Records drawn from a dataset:
+---+

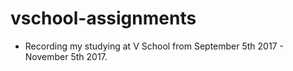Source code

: # vschool-assignments
- Recording my studying at V School from September 5th 2017 - November 5th 2017.
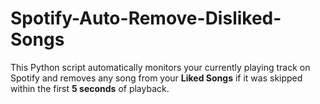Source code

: # Spotify-Auto-Remove-Disliked-Songs
This Python script automatically monitors your currently playing track on Spotify and removes any song from your **Liked Songs** if it was skipped within the first **5 seconds** of playback.
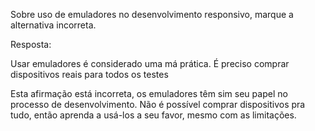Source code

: Sobre uso de emuladores no desenvolvimento responsivo, marque a alternativa incorreta.

Resposta:

Usar emuladores é considerado uma má prática. É preciso comprar dispositivos reais para todos os testes

Esta afirmação está incorreta, os emuladores têm sim seu papel no processo de desenvolvimento. Não é possível comprar dispositivos pra tudo, então aprenda a usá-los a seu favor, mesmo com as limitações.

+---+

Each line with the word "desenvolvimento" in the records above belongs in the result; copy all of them.

: Sobre uso de emuladores no desenvolvimento responsivo, marque a alternativa incorreta.
Esta afirmação está incorreta, os emuladores têm sim seu papel no processo de desenvolvimento. Não é possível comprar dispositivos pra tudo, então aprenda a usá-los a seu favor, mesmo com as limitações.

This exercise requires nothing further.